→ **REQUIREMENT**
Each line of the listing that contains "mysqld" should be found and copied.

→ **INPUT**
★ ★ ★

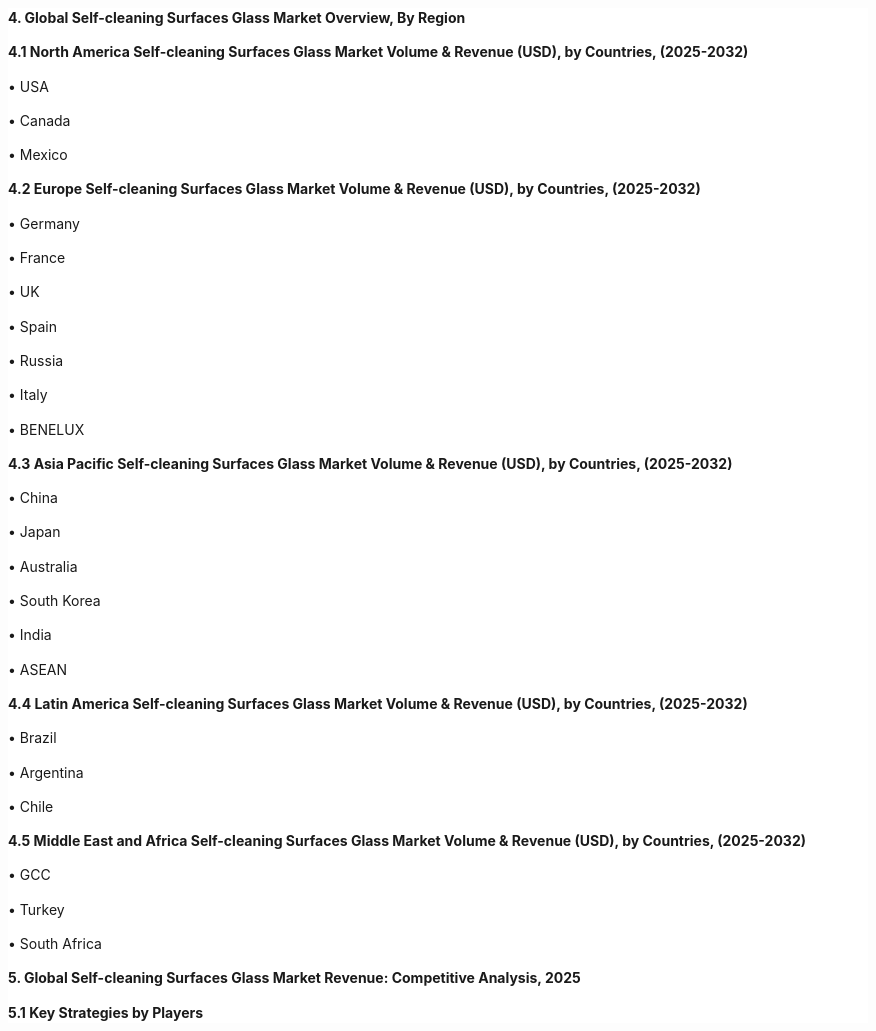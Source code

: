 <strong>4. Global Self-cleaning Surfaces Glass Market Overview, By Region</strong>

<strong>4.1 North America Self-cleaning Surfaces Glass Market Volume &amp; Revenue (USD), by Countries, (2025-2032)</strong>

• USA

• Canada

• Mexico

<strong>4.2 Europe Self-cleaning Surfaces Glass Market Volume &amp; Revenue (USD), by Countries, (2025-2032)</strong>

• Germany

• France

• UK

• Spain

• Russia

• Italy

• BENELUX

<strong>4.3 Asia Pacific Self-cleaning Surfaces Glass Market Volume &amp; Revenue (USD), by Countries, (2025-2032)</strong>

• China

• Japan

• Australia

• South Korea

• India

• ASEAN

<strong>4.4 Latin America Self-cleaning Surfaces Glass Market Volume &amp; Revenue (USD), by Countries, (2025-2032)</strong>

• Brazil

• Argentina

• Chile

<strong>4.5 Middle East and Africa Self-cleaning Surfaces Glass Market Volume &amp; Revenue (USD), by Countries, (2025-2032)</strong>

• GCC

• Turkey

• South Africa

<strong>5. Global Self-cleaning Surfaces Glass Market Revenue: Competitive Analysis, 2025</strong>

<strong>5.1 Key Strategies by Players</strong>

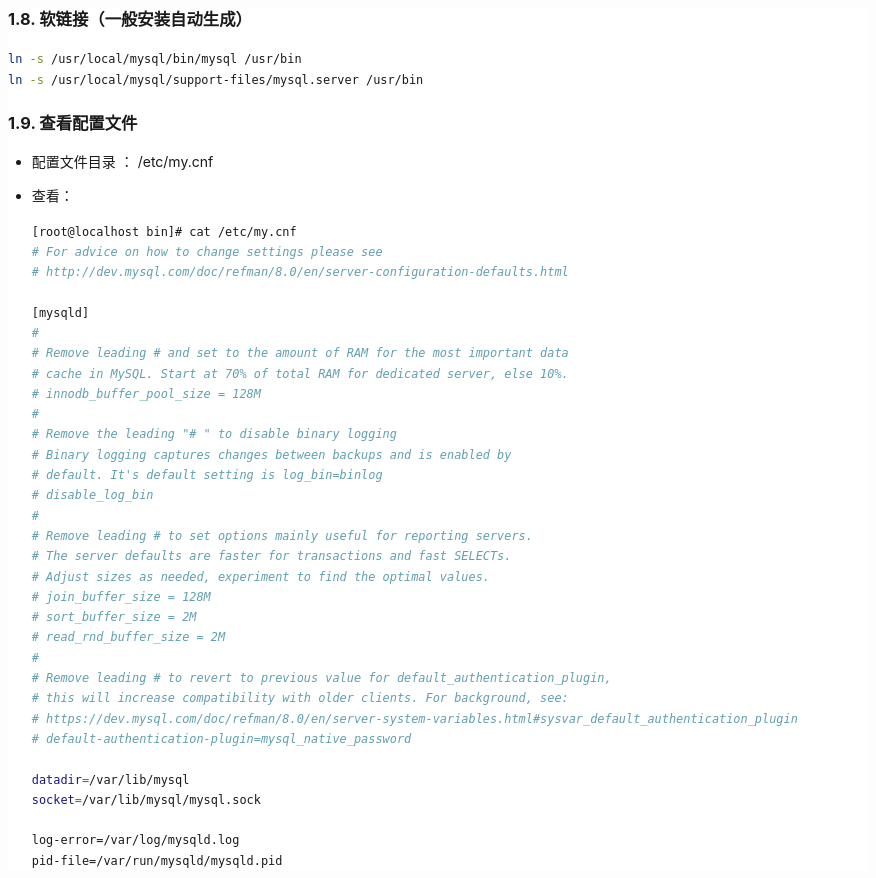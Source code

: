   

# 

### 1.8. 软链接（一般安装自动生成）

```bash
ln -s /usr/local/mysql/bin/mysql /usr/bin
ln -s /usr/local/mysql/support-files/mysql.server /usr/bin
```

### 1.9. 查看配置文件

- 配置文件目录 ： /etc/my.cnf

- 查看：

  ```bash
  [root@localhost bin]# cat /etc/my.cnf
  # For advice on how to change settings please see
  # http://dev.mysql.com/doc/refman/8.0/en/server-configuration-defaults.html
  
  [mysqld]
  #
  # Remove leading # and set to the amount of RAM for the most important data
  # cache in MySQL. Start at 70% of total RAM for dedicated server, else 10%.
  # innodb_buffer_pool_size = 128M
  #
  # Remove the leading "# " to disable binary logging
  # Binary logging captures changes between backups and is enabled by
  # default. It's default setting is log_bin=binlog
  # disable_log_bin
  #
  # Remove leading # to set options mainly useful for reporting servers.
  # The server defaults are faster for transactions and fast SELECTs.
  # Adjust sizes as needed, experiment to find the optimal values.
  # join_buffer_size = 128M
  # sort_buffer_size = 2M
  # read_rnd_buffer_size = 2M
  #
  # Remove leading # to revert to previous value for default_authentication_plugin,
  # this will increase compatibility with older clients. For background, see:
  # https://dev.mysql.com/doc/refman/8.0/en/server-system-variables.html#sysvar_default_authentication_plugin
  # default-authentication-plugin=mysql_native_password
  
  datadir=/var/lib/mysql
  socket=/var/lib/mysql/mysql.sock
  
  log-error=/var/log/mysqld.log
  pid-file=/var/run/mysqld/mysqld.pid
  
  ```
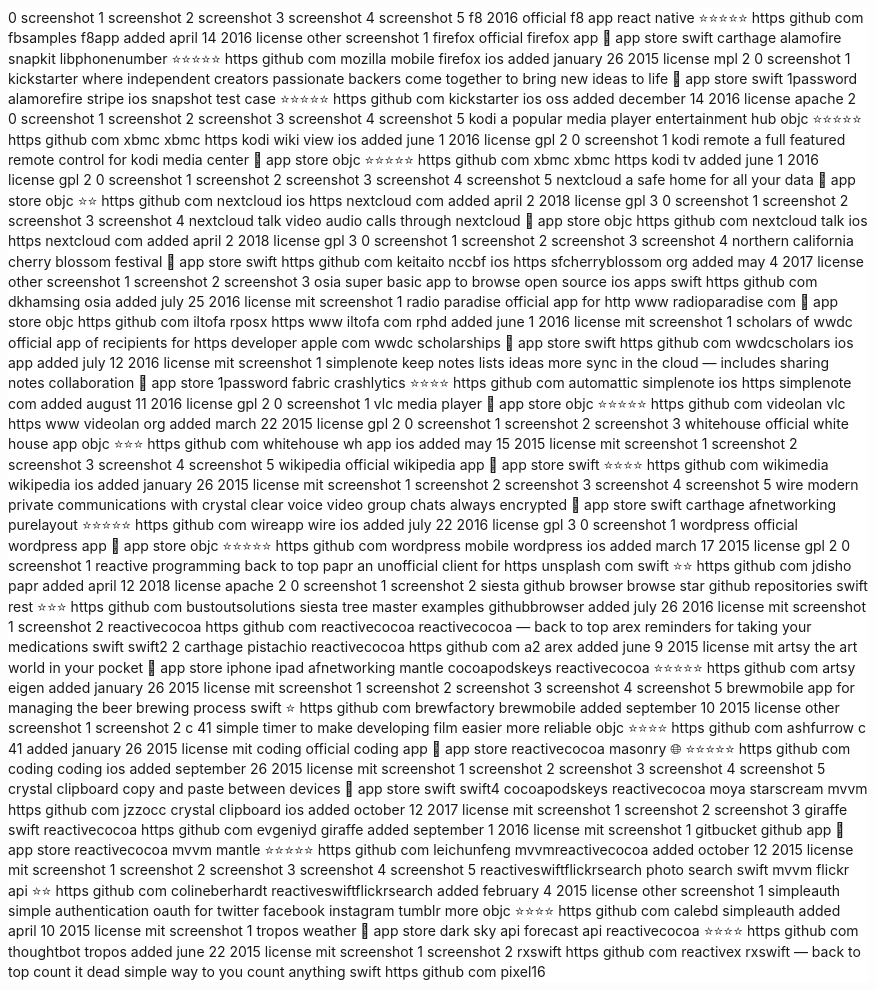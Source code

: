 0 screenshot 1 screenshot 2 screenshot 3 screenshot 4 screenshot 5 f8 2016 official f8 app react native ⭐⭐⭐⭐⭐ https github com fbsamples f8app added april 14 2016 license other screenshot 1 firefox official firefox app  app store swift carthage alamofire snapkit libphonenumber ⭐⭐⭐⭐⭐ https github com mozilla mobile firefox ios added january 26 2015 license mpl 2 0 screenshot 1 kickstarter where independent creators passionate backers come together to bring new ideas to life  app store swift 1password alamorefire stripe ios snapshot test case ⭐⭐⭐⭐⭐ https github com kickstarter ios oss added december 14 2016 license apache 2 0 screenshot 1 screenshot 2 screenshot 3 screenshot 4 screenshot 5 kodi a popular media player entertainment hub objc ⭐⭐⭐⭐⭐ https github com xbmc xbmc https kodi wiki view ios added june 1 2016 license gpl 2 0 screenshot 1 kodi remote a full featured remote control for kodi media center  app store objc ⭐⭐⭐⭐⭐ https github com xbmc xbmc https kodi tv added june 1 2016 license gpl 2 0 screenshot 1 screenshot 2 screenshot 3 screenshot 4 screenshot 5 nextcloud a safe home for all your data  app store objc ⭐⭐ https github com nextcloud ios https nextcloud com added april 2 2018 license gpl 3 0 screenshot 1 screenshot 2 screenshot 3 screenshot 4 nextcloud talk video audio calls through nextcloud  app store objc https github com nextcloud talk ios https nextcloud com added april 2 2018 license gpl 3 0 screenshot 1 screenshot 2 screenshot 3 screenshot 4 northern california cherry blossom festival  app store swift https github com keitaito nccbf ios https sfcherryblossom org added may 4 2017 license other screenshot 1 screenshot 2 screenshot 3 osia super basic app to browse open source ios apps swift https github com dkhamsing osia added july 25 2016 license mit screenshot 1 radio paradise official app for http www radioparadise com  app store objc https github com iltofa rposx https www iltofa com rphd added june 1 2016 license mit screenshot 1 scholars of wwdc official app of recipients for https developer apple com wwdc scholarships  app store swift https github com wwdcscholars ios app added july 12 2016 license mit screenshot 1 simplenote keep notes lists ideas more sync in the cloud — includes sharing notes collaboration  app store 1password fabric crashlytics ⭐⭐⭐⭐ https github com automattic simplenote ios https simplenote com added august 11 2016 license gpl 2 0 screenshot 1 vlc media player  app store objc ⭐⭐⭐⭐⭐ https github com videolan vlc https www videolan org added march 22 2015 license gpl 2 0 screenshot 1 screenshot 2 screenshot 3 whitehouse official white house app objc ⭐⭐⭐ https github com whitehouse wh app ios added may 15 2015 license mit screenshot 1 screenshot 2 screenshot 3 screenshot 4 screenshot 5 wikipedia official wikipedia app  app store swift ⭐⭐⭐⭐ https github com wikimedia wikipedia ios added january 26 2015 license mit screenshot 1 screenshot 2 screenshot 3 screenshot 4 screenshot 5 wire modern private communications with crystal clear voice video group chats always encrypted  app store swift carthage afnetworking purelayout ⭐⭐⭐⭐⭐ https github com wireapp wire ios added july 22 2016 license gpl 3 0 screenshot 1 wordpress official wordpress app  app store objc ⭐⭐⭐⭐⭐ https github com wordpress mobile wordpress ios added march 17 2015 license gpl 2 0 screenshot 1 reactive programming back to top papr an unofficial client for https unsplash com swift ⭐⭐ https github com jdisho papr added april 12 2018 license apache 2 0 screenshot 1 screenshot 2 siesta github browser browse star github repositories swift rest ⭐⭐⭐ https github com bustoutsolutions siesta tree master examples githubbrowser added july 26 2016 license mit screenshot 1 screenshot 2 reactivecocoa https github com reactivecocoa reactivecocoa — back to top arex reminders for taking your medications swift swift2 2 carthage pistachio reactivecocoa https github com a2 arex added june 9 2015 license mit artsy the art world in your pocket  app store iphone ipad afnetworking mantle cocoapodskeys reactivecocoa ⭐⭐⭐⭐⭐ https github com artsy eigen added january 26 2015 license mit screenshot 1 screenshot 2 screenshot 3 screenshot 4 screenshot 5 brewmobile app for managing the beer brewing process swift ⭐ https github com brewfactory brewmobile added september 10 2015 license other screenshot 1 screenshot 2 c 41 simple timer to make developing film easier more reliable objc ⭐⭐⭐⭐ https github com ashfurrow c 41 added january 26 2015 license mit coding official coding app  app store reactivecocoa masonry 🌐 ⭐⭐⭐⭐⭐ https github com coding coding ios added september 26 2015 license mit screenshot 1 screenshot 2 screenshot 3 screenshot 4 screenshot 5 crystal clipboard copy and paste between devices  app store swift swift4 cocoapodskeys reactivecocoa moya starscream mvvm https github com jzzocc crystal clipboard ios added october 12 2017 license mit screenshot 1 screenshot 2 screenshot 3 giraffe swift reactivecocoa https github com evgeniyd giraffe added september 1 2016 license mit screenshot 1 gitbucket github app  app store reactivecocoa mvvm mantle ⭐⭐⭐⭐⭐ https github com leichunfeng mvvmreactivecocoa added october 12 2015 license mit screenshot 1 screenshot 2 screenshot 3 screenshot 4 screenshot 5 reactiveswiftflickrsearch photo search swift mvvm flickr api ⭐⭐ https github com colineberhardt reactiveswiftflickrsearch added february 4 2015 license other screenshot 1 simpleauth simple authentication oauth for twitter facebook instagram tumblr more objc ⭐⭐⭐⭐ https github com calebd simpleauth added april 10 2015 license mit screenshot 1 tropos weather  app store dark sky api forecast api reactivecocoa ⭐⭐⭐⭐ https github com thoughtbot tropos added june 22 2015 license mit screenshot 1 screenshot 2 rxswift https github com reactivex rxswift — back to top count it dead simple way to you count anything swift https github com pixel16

★ ★ ★

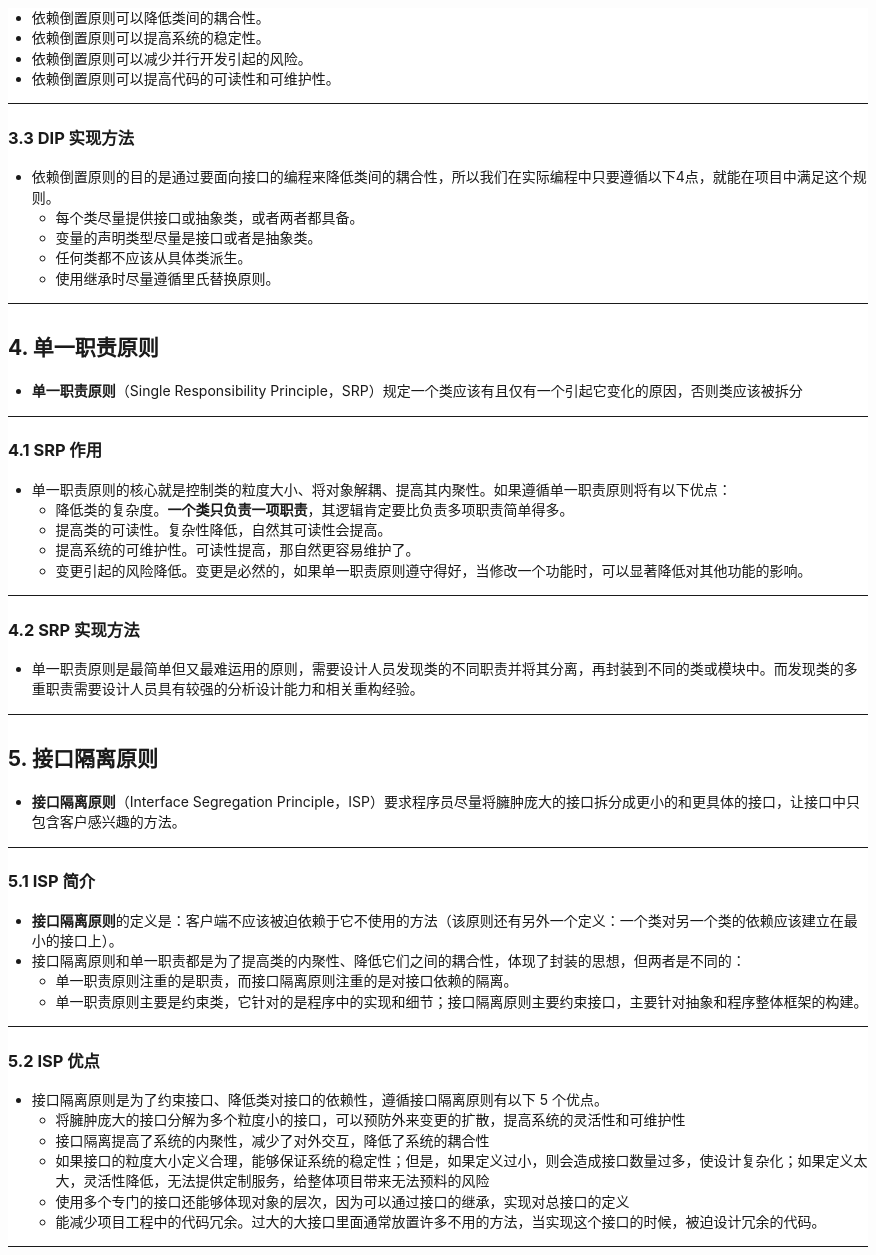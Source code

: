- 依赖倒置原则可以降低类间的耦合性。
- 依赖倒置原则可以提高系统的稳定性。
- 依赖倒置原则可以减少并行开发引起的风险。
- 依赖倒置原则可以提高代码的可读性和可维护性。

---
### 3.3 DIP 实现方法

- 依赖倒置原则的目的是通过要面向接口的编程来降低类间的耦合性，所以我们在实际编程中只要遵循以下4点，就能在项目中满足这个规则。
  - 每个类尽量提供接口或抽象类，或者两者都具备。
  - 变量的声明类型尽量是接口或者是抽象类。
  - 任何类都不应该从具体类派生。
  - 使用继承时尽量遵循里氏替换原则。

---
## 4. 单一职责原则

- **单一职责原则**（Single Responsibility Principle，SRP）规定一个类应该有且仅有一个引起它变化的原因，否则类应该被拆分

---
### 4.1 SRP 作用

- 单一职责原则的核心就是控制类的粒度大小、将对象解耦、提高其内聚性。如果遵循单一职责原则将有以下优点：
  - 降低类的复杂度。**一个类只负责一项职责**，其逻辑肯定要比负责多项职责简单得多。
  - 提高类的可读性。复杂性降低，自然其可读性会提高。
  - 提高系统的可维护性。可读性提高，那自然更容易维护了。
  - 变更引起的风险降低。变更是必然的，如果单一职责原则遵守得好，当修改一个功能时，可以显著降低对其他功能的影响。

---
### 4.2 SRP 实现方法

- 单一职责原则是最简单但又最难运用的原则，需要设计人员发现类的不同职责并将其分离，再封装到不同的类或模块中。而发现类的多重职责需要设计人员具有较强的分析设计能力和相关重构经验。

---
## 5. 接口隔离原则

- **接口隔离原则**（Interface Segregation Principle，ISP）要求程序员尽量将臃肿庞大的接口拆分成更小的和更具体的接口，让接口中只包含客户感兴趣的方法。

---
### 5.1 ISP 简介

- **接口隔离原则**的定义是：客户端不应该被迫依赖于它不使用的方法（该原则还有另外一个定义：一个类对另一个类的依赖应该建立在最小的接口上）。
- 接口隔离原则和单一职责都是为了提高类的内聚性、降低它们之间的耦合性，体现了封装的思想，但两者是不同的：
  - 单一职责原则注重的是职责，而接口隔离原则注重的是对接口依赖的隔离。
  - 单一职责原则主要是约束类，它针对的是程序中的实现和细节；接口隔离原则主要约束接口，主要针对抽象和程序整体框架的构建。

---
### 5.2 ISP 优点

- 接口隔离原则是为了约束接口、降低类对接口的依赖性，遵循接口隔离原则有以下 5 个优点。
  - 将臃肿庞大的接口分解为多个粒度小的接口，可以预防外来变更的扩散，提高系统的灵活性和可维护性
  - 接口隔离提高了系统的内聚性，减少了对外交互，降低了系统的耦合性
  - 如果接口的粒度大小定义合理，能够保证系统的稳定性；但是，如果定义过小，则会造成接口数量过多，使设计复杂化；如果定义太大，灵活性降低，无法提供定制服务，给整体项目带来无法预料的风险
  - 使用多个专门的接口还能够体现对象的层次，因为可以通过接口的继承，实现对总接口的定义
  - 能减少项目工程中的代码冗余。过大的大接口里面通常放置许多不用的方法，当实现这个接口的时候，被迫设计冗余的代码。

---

★ ★ ★

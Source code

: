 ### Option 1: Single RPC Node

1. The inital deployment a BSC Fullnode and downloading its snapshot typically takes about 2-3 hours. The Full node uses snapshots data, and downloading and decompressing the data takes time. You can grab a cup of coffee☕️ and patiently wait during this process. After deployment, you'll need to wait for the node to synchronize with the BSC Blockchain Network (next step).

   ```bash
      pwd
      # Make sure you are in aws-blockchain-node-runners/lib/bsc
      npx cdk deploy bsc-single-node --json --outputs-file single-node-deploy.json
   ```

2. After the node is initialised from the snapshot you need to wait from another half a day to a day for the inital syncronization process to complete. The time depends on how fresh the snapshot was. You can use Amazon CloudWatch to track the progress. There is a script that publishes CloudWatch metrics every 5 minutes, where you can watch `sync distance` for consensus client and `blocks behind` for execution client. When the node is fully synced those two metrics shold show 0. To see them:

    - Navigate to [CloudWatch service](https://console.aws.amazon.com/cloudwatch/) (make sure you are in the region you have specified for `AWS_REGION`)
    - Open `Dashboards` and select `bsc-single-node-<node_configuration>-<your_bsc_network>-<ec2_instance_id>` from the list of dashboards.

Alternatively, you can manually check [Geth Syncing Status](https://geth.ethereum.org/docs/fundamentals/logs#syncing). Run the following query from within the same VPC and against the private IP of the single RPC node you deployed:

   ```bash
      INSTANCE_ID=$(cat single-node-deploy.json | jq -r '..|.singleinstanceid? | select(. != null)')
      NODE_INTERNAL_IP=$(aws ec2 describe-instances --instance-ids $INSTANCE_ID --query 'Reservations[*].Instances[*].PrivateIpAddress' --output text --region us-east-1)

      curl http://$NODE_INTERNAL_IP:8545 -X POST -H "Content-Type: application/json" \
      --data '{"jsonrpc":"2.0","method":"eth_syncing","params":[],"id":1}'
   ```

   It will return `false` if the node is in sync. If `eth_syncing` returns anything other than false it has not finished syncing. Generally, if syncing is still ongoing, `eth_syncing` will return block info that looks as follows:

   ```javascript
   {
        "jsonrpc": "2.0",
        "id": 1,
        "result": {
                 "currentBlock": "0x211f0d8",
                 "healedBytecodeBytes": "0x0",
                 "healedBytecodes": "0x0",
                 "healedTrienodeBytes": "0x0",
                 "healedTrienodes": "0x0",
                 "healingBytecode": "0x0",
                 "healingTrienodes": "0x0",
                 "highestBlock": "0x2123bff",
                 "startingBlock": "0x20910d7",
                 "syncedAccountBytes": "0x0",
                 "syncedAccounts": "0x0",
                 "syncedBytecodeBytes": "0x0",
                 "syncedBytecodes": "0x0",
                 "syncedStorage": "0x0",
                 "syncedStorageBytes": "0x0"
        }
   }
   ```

★ ★ ★

→ **RESPONSE TO THE TASK**
  [mysqld]
  log-error=/var/log/mysqld.log
  pid-file=/var/run/mysqld/mysqld.pid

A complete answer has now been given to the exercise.